News publishers have been among the most active rights holders in challenging technology developer over the unlicensed use of their copyrighted works to train generative AI models, from the New York Times’ 2023 lawsuit against OpenAI and Microsoft, to last week’s action by a group of leading Canadian publishers, also against OpenAI.
News media companies have also been among the most active at striking licensing deals with AI companies for the use of their articles in training, highlighting the uncertainty and division among publishers as to how best to address the head-snapping rise of AI.
The emergence of AI-powered search engines, such as Perplexity, Google’s Overviews and the recently introduced ChatGPT Search from OpenAI, has raised the stakes for publishers still higher. The new tools leverage Large Language Models (LLMs) to generate summaries of information retrieved from the web, often sourced from news websites but at times presented without attribution or links to the original sources.
Once again, publishers are divided on how best to respond. Many have moved to block AI search crawlers from accessing the domains, while others, such as Der Spiegel, TIME, Condé Nast and Financial Times, have agreed to cooperate in the hope of ensuring their content is properly and prominently credited.
According to a troubling new study by the Tow Center for Digital Journalism at Columbia University, however, it may not matter which way publishers come down on the question, at least in the case of ChatGPT Search. Whether they block or permit their sites to be crawled is appears only minimally correlated with whether their work is cited correctly.
The study looked at 20 randomly selected publishers representing a mix of those that have sued OpenAI, those that have struck deals with the company, and those that have done neither (“unaffiliated” in the report’s findings). Some have blocked AI crawlers, and some that have permitted scraping. For each publisher, the researchers selected 10 block quotes (200 block quotes in all), and asked the ChatGPT search engine to identify the source and the date of publication for each.
In all cases, the correct identification of the block quotes appeared within the top 3 search results when plugged into Google or Bing. Not so with ChatGPT. Of the 200 quotes, ChatGPT correctly identified both the source and date of publication in only 47 cases (23.5%). The rest were either entirely wrong, or only partially correct, such as getting the date of publication correct but misattributing the quote.
Worse, of the 153 cases where it got the identity of the quote wrong, or only partially correct, the chat bot provided the incorrect information with complete confidence in 146 of them. In only seven incorrect cases did the response suggest any uncertainty, such as by saying “might,” or “it’s possible,” or acknowledging “I couldn’t locate the exact article.”
Most troubling for publishers, however, is that it made little difference whether they had blocked access to their sites by OpenAI’s search crawler. In most cases where it could not have accessed the correct source of the quote, ChatGPT simply made up (hallucinated) a citation.

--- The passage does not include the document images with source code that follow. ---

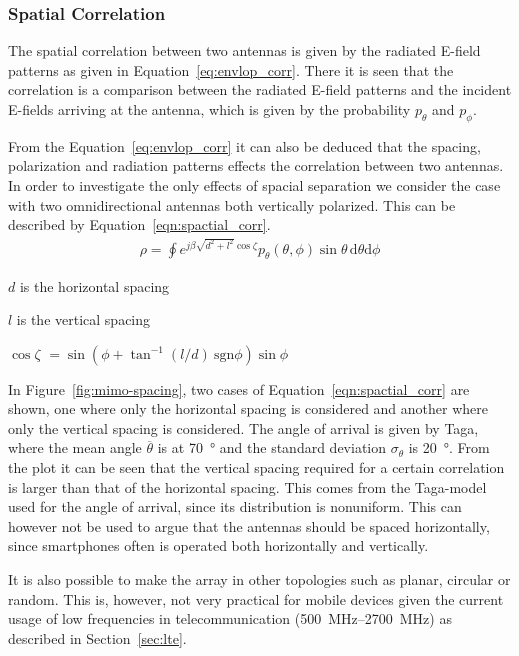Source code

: 
\subsubsection{Spatial Correlation}
The spatial correlation between two antennas is given by the radiated E-field patterns as given in Equation~\ref{eq:envlop_corr}. There it is seen that the correlation is a comparison between the radiated E-field patterns and the incident E-fields arriving at the antenna, which is given by the probability $p_\theta$ and $p_\phi$. 

From the Equation~\ref{eq:envlop_corr} it can also be deduced that the spacing, polarization and radiation patterns effects the correlation between two antennas. In order to investigate the only effects of spacial separation we consider the case with two omnidirectional antennas both vertically polarized. This can be described by Equation~\ref{eqn:spactial_corr}\cite{Tim2012Practical}.
\begin{align}
\label{eqn:spactial_corr}
  \rho = \oint e^{j\beta \sqrt{d^2+l^2}\cos\zeta}p_\theta(\theta,\phi)\sin\theta \, \mathrm{d} \theta \mathrm{d} \phi
\end{align}
\begin{where}
\item[$d$] is the horizontal spacing
\item[$l$] is the vertical spacing
\item[$\cos \zeta$] $= \sin(\phi + \tan^{-1}(l/d)\ \text{sgn}\phi)\sin\phi$   
\end{where}

In Figure~\ref{fig:mimo-spacing}, two cases of Equation~\ref{eqn:spactial_corr} are shown, one where only the horizontal spacing is considered and another where only the vertical spacing is considered. The angle of arrival is given by Taga, where the mean angle $\overline{\theta}$ is at \SI{70}{\degree} and the standard deviation $\sigma_\theta$ is \SI{20}{\degree}. From the plot it can be seen that the vertical spacing required for a certain correlation is larger than that of the horizontal spacing. This comes from the Taga-model used for the angle of arrival, since its distribution is nonuniform. This can however not be used to argue that the antennas should be spaced horizontally, since smartphones often is operated both horizontally and vertically. 

It is also possible to make the array in other topologies such as planar, circular or random. This is, however, not very practical for mobile devices given the current usage of low frequencies in telecommunication (\SIrange{500}{2700}{MHz}) as described in Section~\ref{sec:lte}.

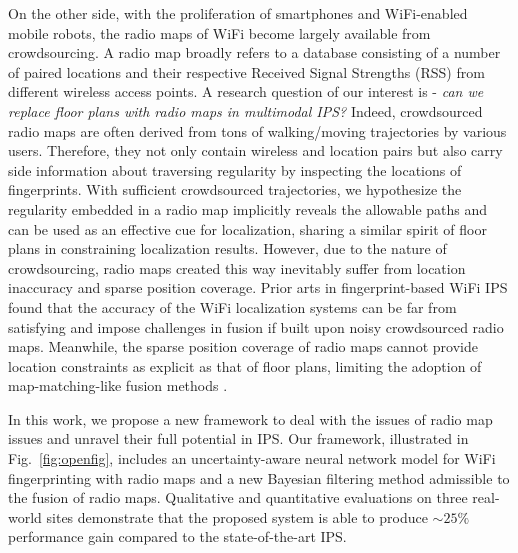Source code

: On the other side, with the proliferation of smartphones and WiFi-enabled mobile robots, the radio maps of WiFi become largely available from crowdsourcing. A radio map broadly refers to a database 
consisting of a number of paired locations and their respective Received Signal Strengths (RSS) from different wireless access points. A research question of our interest is - \emph{can we replace floor plans with radio maps in multimodal IPS?} 
Indeed, crowdsourced radio maps are often derived from tons of walking/moving trajectories by various users. Therefore, they not only contain wireless and location pairs but also carry side information about traversing regularity by inspecting the locations of fingerprints. With sufficient crowdsourced trajectories, we hypothesize the regularity embedded in a radio map implicitly reveals the allowable paths and can be used as an effective cue for localization, sharing a similar spirit of floor plans in constraining localization results.
However, due to the nature of crowdsourcing, radio maps created this way inevitably suffer from location inaccuracy and sparse position coverage. Prior arts in fingerprint-based WiFi IPS \cite{huang2019online} found that the accuracy of the WiFi localization systems can be far from satisfying and impose challenges in fusion if built upon noisy crowdsourced radio maps. Meanwhile, the sparse position coverage of radio maps cannot provide location constraints as explicit as that of floor plans, limiting the adoption of map-matching-like fusion methods \cite{xiao2014lightweight,herath2021fusiondhl}.  

In this work, we propose a new framework to deal with the issues of radio map issues and unravel their full potential in IPS. Our framework, illustrated in Fig.~\ref{fig:openfig}, includes an uncertainty-aware neural network model for WiFi fingerprinting with radio maps and a new Bayesian filtering method admissible to the fusion of radio maps. Qualitative and quantitative evaluations on three real-world sites demonstrate that the proposed system is able to
produce $\sim25\%$ performance gain compared to the state-of-the-art IPS.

Now, for the obvious caveats: It’s a small study, involving a single search bot. Your mileage may vary. But it does lead you to wonder whether OpenAI, or any AI developer for that matter, really understands the products it’s unleashing on the world.
In announcing ChatGPT search on Halloween, OpenAI made much of having “collaborated extensively with the news industry,” and of “carefully listen[ing] to feedback” from participating publishers, including Associated Press, Axel Springer, Condé Nast, Financial Times, Hearst, Le Monde, News Corp, Reuters, The Atlantic, Time, and Vox Media, among others.
If true, that “extensive collaboration” would appear to have failed to uncover some fundamental flaw in the system’s design. If OpenAI was just blowing smoke about “carefully listening” to publisher feedback to get some PR cover… well, that might be even worse.
Either way, the study’s findings suggest that, for news publishers, finding value in AI-powered search is a more complicated question than simply whether to license their content, or not.